The trivia items below may give away important plot points.

While filming Arnold Schwarzenegger's scenes in the helicopter, director Mikael Håfström asked writer Miles Chapman to add a line for Rottmayer after the explosion on the ship. Chapman realized that earlier in the film Warden Hobbes had said "Have a lovely day, Mr. Rottmayer." Chapman then added the line "Have a lovely day, asshole" for Rottmayer. Chapman said he has received requests from fans to come up with a t-shirt with the line "Have a lovely day, asshole" on it.
Sylvester Stallone's last day on set was spent filming the scene in which his character Ray Breslin surfaces in the ocean and signals to the helicopter. Stallone had pulled his right bicep muscle the previous day and was unable to use his right arm. This is why he waves to the helicopter and starts to climb the rope ladder with his left arm.

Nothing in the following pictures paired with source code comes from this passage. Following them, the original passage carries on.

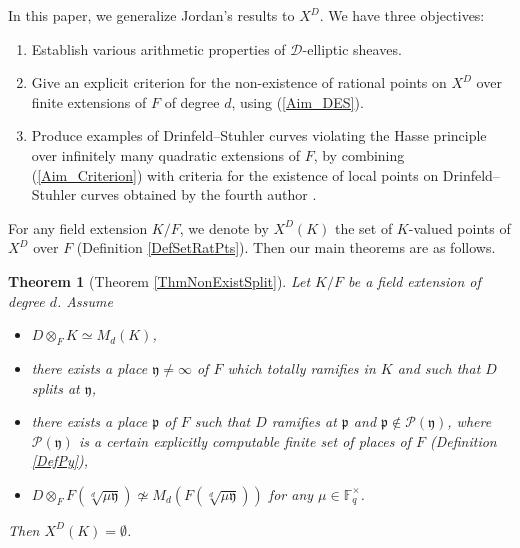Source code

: \documentclass[10pt]{amsart}
\theoremstyle{plain}
\newtheorem{thm}{Theorem}[section]
\theoremstyle{definition}
\newcommand{\cP}{\mathcal{P}}
\newcommand{\cR}{\mathcal{R}}
\newcommand{\bF}{\mathbb{F}}
\newcommand{\sD}{\mathscr{D}}
\newcommand{\frp}{\mathfrak{p}}
\newcommand{\fry}{\mathfrak{y}}
\begin{document}
In this paper, we generalize Jordan's results to $X^D$. We have three objectives:
\begin{enumerate}
	\item\label{Aim_DES} Establish various arithmetic properties of 
	$\sD$-elliptic sheaves.
	\item\label{Aim_Criterion} Give an explicit criterion for the non-existence 
	of rational points on $X^D$ over finite extensions of $F$ of degree $d$, 
	using (\ref{Aim_DES}).
	\item\label{Aim_HPV} Produce examples of Drinfeld--Stuhler curves
	violating the Hasse principle over infinitely many quadratic extensions of 
	$F$, by combining (\ref{Aim_Criterion}) with criteria for the existence 
	of local points on Drinfeld--Stuhler curves obtained by the fourth author 
	\cite{Pap_loc}.
\end{enumerate}

For any field extension $K/F$, we denote by $X^D(K)$ the set of $K$-valued points of $X^D$ over $F$ (Definition \ref{DefSetRatPts}).
Then our main theorems are as follows.

\begin{thm}[Theorem \ref{ThmNonExistSplit}]\label{ThmIntroCriterion}
	Let $K/F$ be a field extension of degree $d$. Assume
	\begin{itemize}
		\item $D\otimes_F K\simeq M_d(K)$,
		\item there exists a place $\fry\neq \infty$ of $F$ which totally ramifies in $K$ and such that $D$ splits at $\fry$,
		\item there exists a place $\frp$ of $F$ such that $D$ ramifies at $\frp$ and $\frp\notin\cP(\fry)$,
		where $\cP(\fry)$ is a certain explicitly computable finite set of places of $F$ (Definition \ref{DefPy}),
		\item $D\otimes_F F(\sqrt[d]{\mu\fry})\not\simeq M_d(F(\sqrt[d]{\mu\fry}))$ for any $\mu\in \bF_q^\times$.
	\end{itemize} 
	Then $X^D(K)=\emptyset$.
\end{thm}
\end{document}
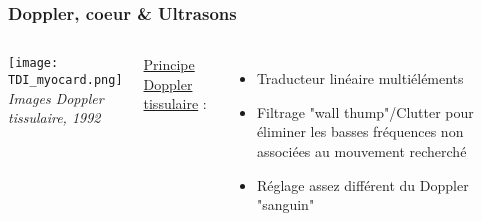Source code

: \documentclass{beamer}
\begin{document}
%
%
%
%

\begin{frame}
\frametitle{Doppler, coeur \& Ultrasons}
\begin{columns}
\column{60mm}
\begin{center}
\texttt{[image: TDI\_myocard.png]}\\
\textit{\footnotesize Images Doppler tissulaire, 1992}
\end{center}
\column{60mm}
\underline{Principe Doppler tissulaire} :
\vspace{0.3cm}
\begin{itemize}
\item Traducteur linéaire multiéléments
\vspace{0.3cm}
\item Filtrage "wall thump"/Clutter pour éliminer les basses fréquences non associées au mouvement recherché 
\vspace{0.3cm}
\item Réglage assez différent du Doppler "sanguin"
\end{itemize}

\end{columns}
\end{frame}
\end{document}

The cargo ship converted to a prison in this movie is Rican, IMO number 7621932. This can be seen in the scenes from the engine room towards the end of the movie. In the movie they have actually doubled the beam of the ship, making two rows of cargo holds and when widening the superstructure, they have left the wheelhouse off center and original size. The ship was scrapped after the filming in Alang, India.
The message Dr. Kyrie (Sam Neill) is seen sending out is, "I need you in 24 hrs 30 degrees 22(n), 23 degrees 6(w) 5:00 pm sharp tomorrow BBQ and pool party. Don't forget to tell the kids bring all the toys! - Rottmayer".
After Abigail (Amy Ryan) and Hush (50 Cent) decoded the message that Ray Breslin (Sylvester Stallone) sent out from Bendwater Federal Penitentiary toward the beginning of the film, it said, "SEPTEMBER NINE FIRE FRONT LOT 4 PM".
The prison in this film is very similar to Erewhon Prison in Face/Off (1997), in which Arnold Schwarzenegger and Sylvester Stallone were considered to play arch enemies Sean Archer and Castor Troy before John Travolta and Nicolas Cage got the parts.
Steven E. De Souza stated the Commando 2 script for Arnold Schwarzenegger was a lot like this film, (and not Die Hard (1988)) even though it was set in a building with security and bad guys, etc. Coincidentally, Arnold and Sly were considered to play John McClane in Die Hard (1988), but they turned it down and it went to their pal, Planet Hollywood co-founder and Expendables (2010) co-star Bruce Willis, who was considered for Stallone's role in this film.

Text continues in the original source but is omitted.